第29回 約束(プロミス)エッセー大賞

過去の受賞作品

2018年
第23回入賞作品

10代の約束賞

一枚の絆創膏 浅井 花音(15歳 中学生)

 私はいつも心がけていることがある。それは、「必ず一枚は絆創膏を持ち歩く」ということだ。
 小学生になり、自転車が乗れるようになった。私は嬉しくて、毎日のように自転車で、遠いところへ行った。家を出る時、母は必ず
 「ヘルメット被るんだよ。」
 という。
 一年生の時は、ヘルメットを被っていた。
 しかし、二年生になると被りたくなくて、「嫌だなぁ~」と思いながら、自転車をこいでいた。
 友達と公園で遊び終わった帰り道のことだった。辺りは薄暗かった。急いで帰らないと大変だといつもより速く足を回転させていた。
 すると、私は目の前に少し大きめの石があることに気付かず、転んでしまった。ヘルメットを被っていたから、顔や頭はまったく痛くなかった。
 しかし、腕や足までは、守ってくれなかった。周りに誰もいない中、ひたすら私は泣いていた。すると、一人の男性が走ってきた。その男性は私に
 「君、大丈夫かい。お母さんの事電話で呼ぶかい。」
 など沢山聞いてきた。私が、
 「家まであともう少しだから大丈夫。ありがとう」
 というと、男性は私に一枚の絆創膏を鞄から出して、貼ってくれた。私は嬉しくなり、すぐに笑顔になった。男性も笑顔になり、
 「今度から絆創膏一枚持ち歩くといいよ。」
 と言い、私の元を去っていった。
 その日から私は、絆創膏を一枚鞄の中に必ず入れて、困っている人がいたら助けるようにしようと思った。
 そして、六年生になり最高学年となった。私の通っていた小学校では、六年生は兄弟学級である一年生の面倒を見るという決まりがあった。私は小さい子が大好きだった。なので、昼休みは毎日お世話をしたくて一年生の教室に行った。仲の良い友達もできた。しかし、一人の女の子はいつも私が話しかけるとどこかに行ってしまった。私はその女の子と仲良くなりたくて声をかけるが口を開いてくれなかった。
 ある日、私はお使いを頼まれて自転車をこいでいた。すると、仲良くなりたいと思っていた一年生の女の子が公園の水飲み場で足を洗っていた。私が、様子を見に行くと、すり傷があった。私は
 「大丈夫?」
 と声をかけた。返事は返ってこない。私が、絆創膏を渡して帰ろうとしたら、女の子は、
 「ありがとう」
 と初めて口を開いてくれた。

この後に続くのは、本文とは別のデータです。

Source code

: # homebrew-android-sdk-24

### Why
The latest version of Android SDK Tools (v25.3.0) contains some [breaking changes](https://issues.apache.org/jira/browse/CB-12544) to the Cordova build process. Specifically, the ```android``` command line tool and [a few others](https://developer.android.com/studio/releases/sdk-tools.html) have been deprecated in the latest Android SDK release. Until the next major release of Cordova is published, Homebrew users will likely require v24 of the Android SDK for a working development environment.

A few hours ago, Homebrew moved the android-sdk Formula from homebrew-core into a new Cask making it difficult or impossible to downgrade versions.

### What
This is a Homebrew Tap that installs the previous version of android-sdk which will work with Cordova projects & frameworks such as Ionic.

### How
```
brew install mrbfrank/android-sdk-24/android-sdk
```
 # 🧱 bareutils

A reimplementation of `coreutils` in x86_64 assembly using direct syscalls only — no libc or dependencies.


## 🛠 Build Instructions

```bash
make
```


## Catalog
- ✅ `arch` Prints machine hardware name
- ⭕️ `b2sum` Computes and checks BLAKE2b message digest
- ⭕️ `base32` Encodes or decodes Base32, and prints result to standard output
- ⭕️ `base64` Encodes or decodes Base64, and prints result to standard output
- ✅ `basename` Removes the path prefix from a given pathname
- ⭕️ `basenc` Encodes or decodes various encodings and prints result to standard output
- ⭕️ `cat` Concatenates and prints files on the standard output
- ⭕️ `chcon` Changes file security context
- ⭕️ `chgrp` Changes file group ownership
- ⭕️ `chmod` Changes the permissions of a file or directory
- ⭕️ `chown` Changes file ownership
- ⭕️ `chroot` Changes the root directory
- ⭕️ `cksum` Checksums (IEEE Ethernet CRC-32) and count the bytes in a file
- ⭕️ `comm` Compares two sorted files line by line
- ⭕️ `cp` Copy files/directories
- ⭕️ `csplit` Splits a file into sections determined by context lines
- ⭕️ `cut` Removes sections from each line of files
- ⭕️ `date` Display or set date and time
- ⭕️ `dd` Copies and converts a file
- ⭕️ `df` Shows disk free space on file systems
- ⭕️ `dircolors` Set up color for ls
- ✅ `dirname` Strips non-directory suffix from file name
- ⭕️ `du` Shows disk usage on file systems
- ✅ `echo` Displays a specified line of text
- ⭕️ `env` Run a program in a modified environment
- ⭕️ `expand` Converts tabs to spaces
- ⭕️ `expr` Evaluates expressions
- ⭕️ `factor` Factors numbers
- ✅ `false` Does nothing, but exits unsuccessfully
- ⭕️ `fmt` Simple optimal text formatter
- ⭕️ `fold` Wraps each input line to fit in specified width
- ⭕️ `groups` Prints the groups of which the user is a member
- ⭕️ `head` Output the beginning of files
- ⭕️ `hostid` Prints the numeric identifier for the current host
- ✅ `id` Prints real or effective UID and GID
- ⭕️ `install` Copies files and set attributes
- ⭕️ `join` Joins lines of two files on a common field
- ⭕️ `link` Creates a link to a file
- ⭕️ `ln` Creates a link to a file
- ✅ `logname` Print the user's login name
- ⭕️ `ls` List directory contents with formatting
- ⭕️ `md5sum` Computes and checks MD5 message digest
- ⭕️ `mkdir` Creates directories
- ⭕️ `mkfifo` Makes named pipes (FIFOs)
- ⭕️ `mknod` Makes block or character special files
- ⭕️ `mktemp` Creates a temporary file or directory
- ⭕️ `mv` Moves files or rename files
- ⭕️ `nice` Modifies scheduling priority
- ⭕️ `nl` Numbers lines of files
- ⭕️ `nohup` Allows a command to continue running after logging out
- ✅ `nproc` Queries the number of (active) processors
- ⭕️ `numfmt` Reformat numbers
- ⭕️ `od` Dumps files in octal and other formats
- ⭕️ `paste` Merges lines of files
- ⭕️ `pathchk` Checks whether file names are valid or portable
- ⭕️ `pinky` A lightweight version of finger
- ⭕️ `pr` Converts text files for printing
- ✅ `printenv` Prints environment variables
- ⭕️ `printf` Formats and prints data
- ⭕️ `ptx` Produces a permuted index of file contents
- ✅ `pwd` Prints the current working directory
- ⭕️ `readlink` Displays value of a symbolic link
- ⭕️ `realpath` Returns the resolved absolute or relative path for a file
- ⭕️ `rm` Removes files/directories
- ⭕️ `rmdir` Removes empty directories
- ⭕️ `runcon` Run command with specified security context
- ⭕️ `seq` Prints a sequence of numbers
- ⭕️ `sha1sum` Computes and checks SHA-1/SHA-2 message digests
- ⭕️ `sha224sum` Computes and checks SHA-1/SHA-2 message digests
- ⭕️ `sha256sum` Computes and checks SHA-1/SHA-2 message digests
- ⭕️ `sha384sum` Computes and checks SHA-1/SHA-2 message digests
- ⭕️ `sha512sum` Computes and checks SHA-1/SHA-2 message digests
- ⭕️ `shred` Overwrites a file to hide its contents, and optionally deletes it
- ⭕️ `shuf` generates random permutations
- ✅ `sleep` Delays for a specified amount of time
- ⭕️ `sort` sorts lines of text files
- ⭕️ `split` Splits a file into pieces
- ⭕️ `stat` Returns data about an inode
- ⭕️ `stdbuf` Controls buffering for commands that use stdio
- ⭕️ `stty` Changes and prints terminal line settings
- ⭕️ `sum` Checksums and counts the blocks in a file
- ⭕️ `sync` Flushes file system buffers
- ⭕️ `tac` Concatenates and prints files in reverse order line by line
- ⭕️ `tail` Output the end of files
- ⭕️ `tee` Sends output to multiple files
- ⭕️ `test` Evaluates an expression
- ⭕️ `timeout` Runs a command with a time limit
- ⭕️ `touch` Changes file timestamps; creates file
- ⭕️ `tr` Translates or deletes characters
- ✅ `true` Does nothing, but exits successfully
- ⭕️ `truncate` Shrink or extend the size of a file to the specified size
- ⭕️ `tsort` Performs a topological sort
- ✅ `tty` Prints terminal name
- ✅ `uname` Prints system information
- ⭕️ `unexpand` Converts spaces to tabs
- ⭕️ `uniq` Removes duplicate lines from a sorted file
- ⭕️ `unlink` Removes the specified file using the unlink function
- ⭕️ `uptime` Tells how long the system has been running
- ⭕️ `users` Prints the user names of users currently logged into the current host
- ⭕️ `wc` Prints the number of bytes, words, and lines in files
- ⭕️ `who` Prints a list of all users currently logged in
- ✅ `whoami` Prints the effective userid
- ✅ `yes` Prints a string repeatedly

嬉しかった。
 その日がきっかけとなり、女の子は声をかけてくれるようになった。
 私は、二年生の時に、男性との「絆創膏を一枚持ち歩く」という約束に感謝している。一枚の絆創膏で人を助けることができ、仲良くなることもできたからだ。
 中学三年生になった今も、一枚の絆創膏は私のリュックの中に入っている。